Contents
The Spotfire Streaming CSV File Writer For Apache Hadoop Distributed File System (HDFS) is suitable for saving tuples to comma-separated value (CSV) format files.
There are a number of options that help you control how and when files are created, how big files can be, and how strings are saved in the file.
Tip
In the StreamBase application that contains the HDFS CSV File Writer adapter, if the output CSV file will be used by an application that requires a specific order of fields, and the fields in the stream's tuples do not match that order, you can use a Map operator to arrange the fields as needed.
Tip
If you write a CSV file containing timestamps and import it into Microsoft Excel,
by default Excel does not display fractions of seconds. To display times with
millisecond precision, in Excel assign timestamp columns a custom format that you
define as hh:mm:ss.000
.
Note
When using the HDFS core libraries on Windows, you may see a console message
similar to Failed to locate the winutils binary in the hadoop
binary path
. The Apache Hadoop project acknowledges
that this is an error to be fixed in a future Hadoop release. In the meantime,
you can either ignore the error message as benign, or you can download, build, and
install the winutils executable as discussed on numerous Internet resources.
This section describes the properties you can set for this adapter, using the various tabs of the Properties view in StreamBase Studio.
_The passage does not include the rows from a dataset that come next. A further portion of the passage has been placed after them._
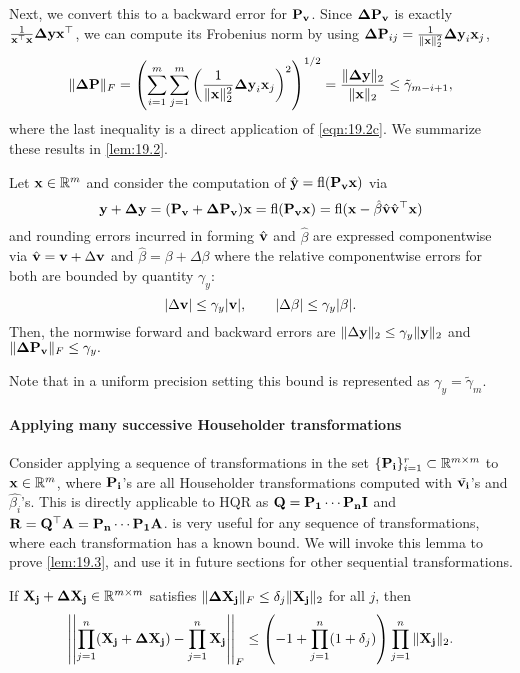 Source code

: Next, we convert this to a backward error for $\mathbf{P_v}$.
Since $\mathbf{\Delta P_v}$ is exactly $\frac{1}{\mathbf{x}^{\top}\mathbf{x}}\mathbf{\Delta y}\mathbf{x}^{\top}$, we can compute its Frobenius norm by using $\mathbf{\Delta P}_{ij} = \frac{1}{\|\mathbf{x}\|_2^2}\mathbf{\Delta y}_i\mathbf{x}_j$,
	\begin{equation}
	\|\bb{\Delta P}\|_F
	= \left(\sum_{i=1}^m\sum_{j=1}^m\left(\frac{1}{\|\bb{x}\|_2^2}\bb{\Delta y}_i\bb{x}_j\right)^2\right)^{1/2}
	=  \frac{\|\bb{\Delta y}\|_2}{\|\bb{x}\|_2} \leq \tilde{\gamma}_{m-i+1}\label{eqn:outer},
	\end{equation}
where the last inequality is a direct application of \cref{eqn:19.2c}.
We summarize these results in \cref{lem:19.2}.
\begin{lemma}
	\label{lem:19.2}
	Let $\mathbf{x}\in\mathbb{R}^m$ and consider the computation of $\hat{\mathbf{y}}=\mathrm{fl}(\mathbf{P_vx})$ via 
	\begin{equation*}
		\mathbf{y}+\mathbf{\Delta y} = (\mathbf{P_v} + \mathbf{\Delta P_v})\mathbf{x} =\mathrm{fl}(\mathbf{P_v}\mathbf{x}) = \mathrm{fl}(\mathbf{x}-\hat{\beta}\hat{\mathbf{v}}\hat{\mathbf{v}}^{\top}\mathbf{x})
	\end{equation*}
	and rounding errors incurred in forming $\hat{\mathbf{v}}$ and $\hat{\beta}$ are expressed componentwise via $\hat{\mathbf{v}} = \mathbf{v}+\Delta \mathbf{v}$ and $\hat{\beta} = \beta + \Delta \beta$ where the relative componentwise errors for both are bounded by quantity $\gamma_y$:  
	\begin{equation}
		|\Delta \mathbf{v}| \leq \gamma_y|\mathbf{v}|,\qquad |\Delta \beta| \leq\gamma_y |\beta|.
	\end{equation}
	Then, the normwise forward and backward errors are $\|\Delta \mathbf{y}\|_2 \leq \gamma_y\|\mathbf{y}\|_2$ and $ \|\mathbf{\Delta P_v}\|_F \leq \gamma_y.$
\end{lemma}
Note that in a uniform precision setting this bound is represented as $\gamma_y = \tilde{\gamma}_{m}$. 
\paragraph{Applying many successive Householder transformations}
Consider applying a sequence of transformations in the set $\{\mathbf{P_i}\}_{i=1}^r\subset\mathbb{R}^{m\times m}$ to $\mathbf{x}\in\mathbb{R}^m$, where $\mathbf{P_i}$'s are all Householder transformations computed with $\tilde{\mathbf{v_i}}$'s and $\hat{\beta_i}$'s.
This is directly applicable to HQR as $\mathbf{Q}=\mathbf{P_1}\cdots\mathbf{P_n}\mathbf{I}$ and $\mathbf{R} = \mathbf{Q}^{\top}\mathbf{A} = \mathbf{P_n}\cdots\mathbf{P_1}\mathbf{A}$.
 is very useful for any sequence of transformations, where each transformation has a known bound.
We will invoke this lemma to prove \cref{lem:19.3}, and use it in future sections for other sequential transformations.
\begin{lemma}\label{lem:3.7}
	If $\mathbf{X_j} + \mathbf{\Delta X_j} \in\mathbb{R}^{m\times m}$ satisfies $\|\mathbf{\Delta X_j}\|_F\leq \delta_j \|\mathbf{X_j}\|_2$ for all $j$, then $$\left|\left|\prod_{j=1}^n (\mathbf{X_j} + \mathbf{\Delta X_j})- \prod_{j=1}^n\mathbf{X_j} \right|\right|_F\leq\left(-1+\prod_{j=1}^n(1+\delta_j)\right)\prod_{j=1}^n\|\mathbf{X_j}\|_2.$$
\end{lemma}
In the tables in this section, the Property column shows each property name as found in the one or more adapter properties tabs of the Properties view for this adapter.
Name: Use this required field to specify or change the name of this instance of this component. The name must be unique within the current EventFlow module. The name can contain alphanumeric characters, underscores, and escaped special characters. Special characters can be escaped as described in Identifier Naming Rules. The first character must be alphabetic or an underscore.
Adapter: A read-only field that shows the formal name of the adapter.
Class name: Shows the fully qualified class name that implements the functionality of this adapter. If you need to reference this class name elsewhere in your application, you can right-click this field and select Copy from the context menu to place the full class name in the system clipboard.
Start options: This field provides a link to the Cluster Aware tab, where you configure the conditions under which this adapter starts.
Enable Error Output Port: Select this checkbox to add an Error Port to this component. In the EventFlow canvas, the Error Port shows as a red output port, always the last port for the component. See Using Error Ports to learn about Error Ports.
Description: Optionally, enter text to briefly describe the purpose and function of the component. In the EventFlow Editor canvas, you can see the description by pressing Ctrl while the component's tooltip is displayed.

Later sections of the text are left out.